Yamagata Prefecture consists of four regions, the southernmost being Okitama. Yonezawa City seems to be the anchor of Okitama, with a population of about 90,000, and though somewhat countrified there is plenty to see and do. In my role as a photographer I had much material to shoot, and when I was done for the day there was a healthy nightlife to be found--if your expectations are not too high! I hope that my photographs convey to you some sense of the culture in southern Yamagata Prefecture. To give you a fuller idea of the life there, I will list some facts from the famous Yamagata Prefecture "best of" list.

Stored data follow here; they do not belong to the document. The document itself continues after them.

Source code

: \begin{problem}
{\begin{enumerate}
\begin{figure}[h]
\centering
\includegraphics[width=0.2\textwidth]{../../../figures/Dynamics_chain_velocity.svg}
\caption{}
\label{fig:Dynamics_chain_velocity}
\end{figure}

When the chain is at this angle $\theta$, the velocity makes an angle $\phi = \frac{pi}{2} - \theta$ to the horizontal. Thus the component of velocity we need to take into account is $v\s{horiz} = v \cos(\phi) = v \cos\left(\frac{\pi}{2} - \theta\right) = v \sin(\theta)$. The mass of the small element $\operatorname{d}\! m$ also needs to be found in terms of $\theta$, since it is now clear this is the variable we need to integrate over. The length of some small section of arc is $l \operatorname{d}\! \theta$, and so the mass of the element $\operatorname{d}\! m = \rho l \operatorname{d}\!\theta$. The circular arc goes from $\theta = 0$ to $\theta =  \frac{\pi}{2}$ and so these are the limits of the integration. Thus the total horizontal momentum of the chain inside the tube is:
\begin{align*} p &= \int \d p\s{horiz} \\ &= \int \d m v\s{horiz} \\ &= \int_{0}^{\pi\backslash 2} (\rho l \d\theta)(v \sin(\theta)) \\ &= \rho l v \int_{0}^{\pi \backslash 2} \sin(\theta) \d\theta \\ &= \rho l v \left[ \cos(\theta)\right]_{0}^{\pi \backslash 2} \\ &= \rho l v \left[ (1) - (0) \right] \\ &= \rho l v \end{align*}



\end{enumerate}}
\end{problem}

Red Bridge in Yonezawa City,
Yamagata Prefecture.

Biggest, Bestest, Mostest in all Japan!

Largest household size: average 3.45 people
Highest percentage of three-generation households: 28.6%
Highest percentage of parents who both work outside the home: 47.1%
Highest average annual household income: 736,000 yen
Highest average household floor space: 158.9 square meters
Number one annual per capita whiskey consumption: 10,800 yen's worth
Number one home karakoke machine ownership: 26.1% of households
Producer of the most cherries, western pears, and astringent persimmons
Largest zelkova tree: 28m tall, 16m circumference, 5m diameter
Largest dahlia park: 18,000 plants
Largest iris park: one million blooms
Most waterfalls over 1.5m in height: 230
Longest continuously burning flame: over 1000 years
Hottest recorded temperature: 40.8 degrees Celsius
Tallest average height of 2nd year junior high school girls: 156.2cm
And the coolest (hottest?) tidbit: every city, town and village in Yamagata Prefecture has a hot spring.

*Many thanks to the Association for International
Relations in Yamagata for these figures.

So after reading all of this, all I have to say is... what the hell is a zelkova tree?

Map of China
Map of China with detail of Yunnan Province, right, and Hong Kong, lower left.
Water Pipe
Early in the year 2000 visitors to Ed's Photos were given the opportunity to vote for which country they wanted to see next on these pages. The votes were tallied on June 10 with China as the winner, and on June 11 I left for Kunming, Yunnan Province for five days of shooting.

The result was the gallery Assignment Kunming. Kunming is a large city of more than three million people, encompassing both city scapes and natural scenery on its outskirts--ripe for taking photos but also a nice city to visit. The streets and the air were clean, the food was supremely satisfying and I hope to someday return for a longer photo shoot.

In August 2000 I took a quick business trip to Hong Kong and the result of one day of shooting was the gallery Hong Kong Weekend. Even though I was there on business, I found out that it is more than just that--in addition to the joys of taking photos there, I enjoyed the restaurants.

Though I haven't lived in China like I have Japan and Thailand, I hope I will be able to return for some serious shooting--you'll see the results here if I do.

Though it is my home country, there are few galleries on Ed's Photos that were shot in America.

The US Army Officer Candidate gallery was shot in Columbus, GA, at Ft Benning while I was a candidate there. The Malvern and Omaha gallery was shot in those cities in Iowa and Nebraska, resepectively, on a four day weekend liberty. And the gallery Steel Rain was shot in Ft Sill, OK, the home of the United States Army Field Artillery.